GrammysOn Sunday night, the music industry will celebrate its biggest stars at the 56th annual Grammy Awards. Billed as “music’s biggest night,” the show will be full of lavish outfits, live performances, heated rivalries and, of course, press conferences.

But the real work starts for communications professionals before the event, planning attention-grabbing acceptance speeches, organizing post-show press conferences, and generally dealing with maximizing their clients’ big moment. Winning a Grammy is a big deal, and an artist’s label will want to milk every second out of the moment of glory.

After the show, demand for media appearances will increase dramatically. Even for a seasoned, media-savvy artist, the glare of the spotlight after winning a Grammy can be difficult to handle. For a breakout artist experiencing the limelight for the first time, this newfound prominence can be even harder to navigate.

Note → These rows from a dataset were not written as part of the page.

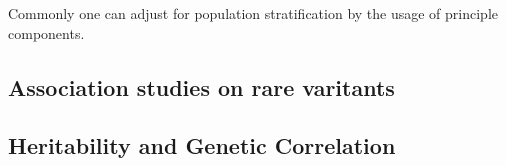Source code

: Commonly one can adjust for population stratification by the usage of principle components.





\subsection{Association studies on rare varitants}
\label{sub:association_studies_on_rare_varitants}

\subsection{Heritability and Genetic Correlation}
\label{sub:heritability_and_genetic_correlation}

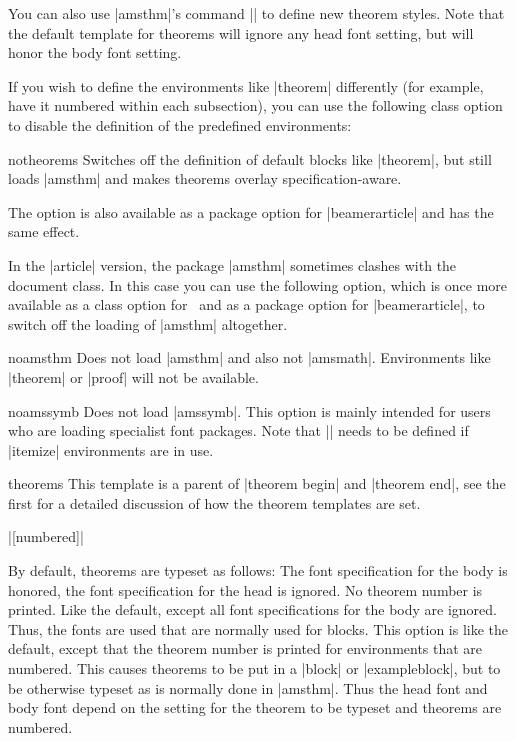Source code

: You can also use |amsthm|'s command |\newtheoremstyle| to define new theorem styles. Note that the default template for theorems will ignore any head font setting, but will honor the body font setting.

If you wish to define the environments like |theorem| differently (for example, have it numbered within each subsection), you can use the following class option to disable the definition of the predefined environments:

\begin{classoption}{notheorems}
  Switches off the definition of default blocks like |theorem|, but still loads |amsthm| and makes theorems overlay specification-aware.
\end{classoption}

The option is also available as a package option for |beamerarticle| and has the same effect.

\articlenote
In the |article| version, the package |amsthm| sometimes clashes with the document class. In this case you can use the following option, which is once more available as a class option for \beamer\ and as a package option for |beamerarticle|, to switch off the loading of |amsthm| altogether.

\begin{classoption}{noamsthm}
  Does not load |amsthm| and also not |amsmath|. Environments like |theorem| or |proof| will not be available.
\end{classoption}

\begin{classoption}{noamssymb}
  Does not load |amssymb|. This option is mainly intended for users who are loading specialist font packages. Note that |\blacktriangleright| needs to be defined if |itemize| environments are in use.
\end{classoption}


\begin{element}{theorems}\semiyes\no\no
  This template is a parent of |theorem begin| and |theorem end|, see the first for a detailed discussion of how the theorem templates are set.

  \example
  |[numbered]|

  \begin{templateoptions}
    By default, theorems are typeset as follows: The font specification for the body is honored, the font specification for the head is ignored. No theorem number is printed.
    Like the default, except all font specifications for the body are ignored. Thus, the fonts are used that are normally used for blocks.
    This option is like the default, except that the theorem number is printed for environments that are numbered.
    This causes theorems to be put in a |block| or |exampleblock|, but to be otherwise typeset as is normally done in |amsthm|. Thus the head font and body font depend on the setting for the theorem to be typeset and theorems are numbered.
  \end{templateoptions}
\end{element}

Post-show press conferences can offer artists and opportunity to capture headlines for simply being themselves, but that will also bring clean-up work for PR pros. TLC’s post-Grammy press conference in 1996 is the textbook case here, as the group famously claimed to be “as broke as broke can be” after winning two awards at the show that year.

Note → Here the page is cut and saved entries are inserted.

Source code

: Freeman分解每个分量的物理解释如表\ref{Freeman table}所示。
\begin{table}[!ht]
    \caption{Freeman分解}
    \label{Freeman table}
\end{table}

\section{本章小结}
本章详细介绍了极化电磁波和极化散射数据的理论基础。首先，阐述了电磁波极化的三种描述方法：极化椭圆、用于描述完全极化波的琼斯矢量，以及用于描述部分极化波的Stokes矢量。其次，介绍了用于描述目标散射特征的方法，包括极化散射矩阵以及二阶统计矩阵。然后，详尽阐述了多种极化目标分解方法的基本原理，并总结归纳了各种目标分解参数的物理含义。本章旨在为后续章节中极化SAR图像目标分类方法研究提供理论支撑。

Whether or not your client is getting ready to address the cream of the music industry media or a hometown press corps, being prepared for press conferences remains important. Here are some tips to use to advise clients, courtesy of Jackie Allder (@jackieallder), director of public relations and communications for The Long & Foster Companies.

  • Think about what the media wants to know. It’s not about getting the words exactly right. Prepare to deliver a clear message based on what questions are expected and what’s already out there.
  • Consider the medium. The press conference will be used for print, TV and digital resources, so both substance and appearance count.
  • Remember the “Seven C’s of Communication." Clarity, credibility, content, context, continuity, capability, channels.
  • Practice, practice, practice. Practicing for an award show press conference (or acceptance speech) may feel a bit like begging the question, but it’s always important to be prepared.
  • Don’t forget that it’s okay to say, “I don’t know.” Plenty of successful people do it, and it’s better than making an answer up.